Export problems

Spliff · #1 06-24-2021, 10:56 AM

In another thread, I had said:

"In fact, UR's XML output - its RTF output seems, unfortunately, be limited to just ONE item every time (?) - seems very powerful, but from my (intermediate) findings, there is NO way to get FORMATTED XML output just into ONE file, so any XML export-to-file will need quite heavy scripting in order to then combine the UR-produced multiple XML files (which seems to be perfectly possible, it's just that up to now - using UR about 3 months now -, I haven't had the courage and the necessity to look further into this problem)?"

kinook had answered:

"You can export multiple rich text items by multi-selecting the items.
You can export XML -> HTML multiple items into a single file. Multi-select, or check the 'Export child items (recursive)' option and select an HTML conversion option.
https://kinook.com/UltraRecall/Manual/xmlexport.htm"

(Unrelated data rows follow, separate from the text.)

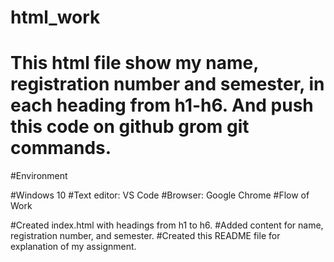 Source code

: # html_work
# This html file show my name, registration number and semester, in each heading from h1-h6. And push this code on github grom git commands.
#Environment

#Windows 10
#Text editor: VS Code
#Browser: Google Chrome
#Flow of Work

#Created index.html with headings from h1 to h6.
#Added content for name, registration number, and semester.
#Created this README file for explanation of my assignment.
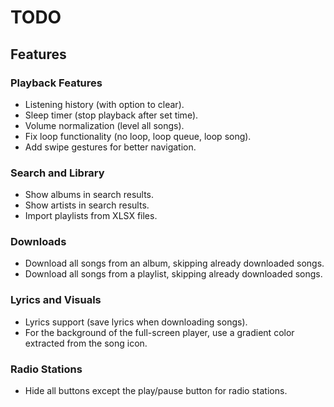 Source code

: # TODO

## Features

### Playback Features
- Listening history (with option to clear).
- Sleep timer (stop playback after set time).
- Volume normalization (level all songs).
- Fix loop functionality (no loop, loop queue, loop song).
- Add swipe gestures for better navigation.

### Search and Library
- Show albums in search results.
- Show artists in search results.
- Import playlists from XLSX files.

### Downloads
- Download all songs from an album, skipping already downloaded songs.
- Download all songs from a playlist, skipping already downloaded songs.

### Lyrics and Visuals
- Lyrics support (save lyrics when downloading songs).
- For the background of the full-screen player, use a gradient color extracted from the song icon.

### Radio Stations
- Hide all buttons except the play/pause button for radio stations. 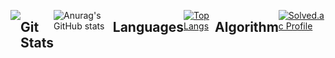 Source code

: 

<div style="display:flex">

<a href="https://github.com/jlee0505"><img src="https://hits.seeyoufarm.com/api/count/incr/badge.svg?url=https%3A%2F%2Fgithub.com%2Fjlee0505&count_bg=%23000000&title_bg=%23000000&icon=github.svg&icon_color=%23E7E7E7&title=GitHub&edge_flat=false)"/></a>

  ## Git Stats

![Anurag's GitHub stats](https://github-readme-stats.vercel.app/api?username=jlee0505)

## Languages
  <!-- small version -->
[![Top Langs](https://github-readme-stats.vercel.app/api/top-langs/?username=jlee0505)](https://github.com/jlee0505/github-readme-stats)
## Algorithm
[![Solved.ac Profile](http://mazassumnida.wtf/api/mini/generate_badge?boj=jlee_0505)](https://solved.ac/jlee_0505)
<!-- Large version -->
<!-- [![Solved.ac Profile](http://mazassumnida.wtf/api/generate_badge?boj=jlee_0505)](https://solved.ac/jlee_0505) -->
<!-- 백준 잔디 -->
<!-- <img src="http://mazandi.herokuapp.com/api?handle=jlee_0505&theme=dark"/> -->
</div>  

<!--
**jlee0505/jlee0505** is a ✨ _special_ ✨ repository because its `README.md` (this file) appears on your GitHub profile.

Here are some ideas to get you started:

![HTML5](https://img.shields.io/badge/-HTML5-red)

- 🔭 I’m currently working on ...
- 🌱 I’m currently learning ...
- 👯 I’m looking to collaborate on ...
- 🤔 I’m looking for help with ...
- 💬 Ask me about ...
- 📫 How to reach me: ...
- 😄 Pronouns: ...
- ⚡ Fun fact: ...
-->
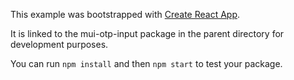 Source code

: This example was bootstrapped with [Create React App](https://github.com/facebook/create-react-app).

It is linked to the mui-otp-input package in the parent directory for development purposes.

You can run `npm install` and then `npm start` to test your package.
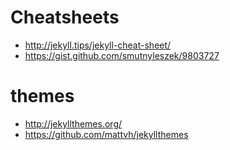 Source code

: # Cheatsheets

* http://jekyll.tips/jekyll-cheat-sheet/
* https://gist.github.com/smutnyleszek/9803727

# themes
* http://jekyllthemes.org/
* https://github.com/mattvh/jekyllthemes



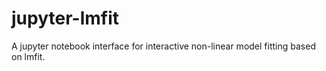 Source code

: # jupyter-lmfit
A jupyter notebook interface for interactive non-linear model fitting based on lmfit.

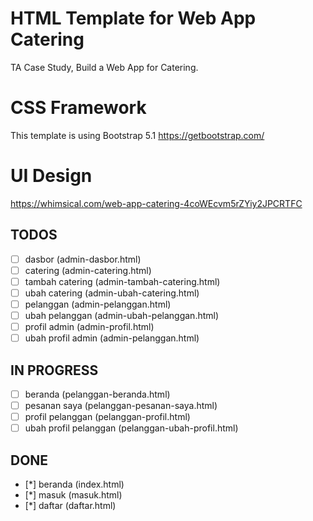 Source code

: # HTML Template for Web App Catering
TA Case Study, Build a Web App for Catering.

# CSS Framework
This template is using Bootstrap 5.1
https://getbootstrap.com/

# UI Design
https://whimsical.com/web-app-catering-4coWEcvm5rZYiy2JPCRTFC

## TODOS

- [ ] dasbor (admin-dasbor.html)
- [ ] catering (admin-catering.html)
- [ ] tambah catering (admin-tambah-catering.html)
- [ ] ubah catering (admin-ubah-catering.html)
- [ ] pelanggan (admin-pelanggan.html)
- [ ] ubah pelanggan (admin-ubah-pelanggan.html)
- [ ] profil admin (admin-profil.html)
- [ ] ubah profil admin (admin-pelanggan.html)

## IN PROGRESS

- [ ] beranda (pelanggan-beranda.html)
- [ ] pesanan saya (pelanggan-pesanan-saya.html)
- [ ] profil pelanggan (pelanggan-profil.html)
- [ ] ubah profil pelanggan (pelanggan-ubah-profil.html)

## DONE
- [*] beranda (index.html)
- [*] masuk (masuk.html)
- [*] daftar (daftar.html)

So we have got two problems here:

RTF export: You're right, multiple selection will do it! (I had, in vain, assumed that parent item plus its child items would be processed, but multiple selection will provide much more precise selecting, so in some cases, it's a little bit cumbersome, but overall, it's the better solution indeed (in the absence of more fine-tuned options being available).)

XML export: No way to get it into just ONE export file, it always creates a folder, even when, as target, I mention a file. (I have tried again today, but had tried for hours some weeks before, and after reading and re-reading the help file.)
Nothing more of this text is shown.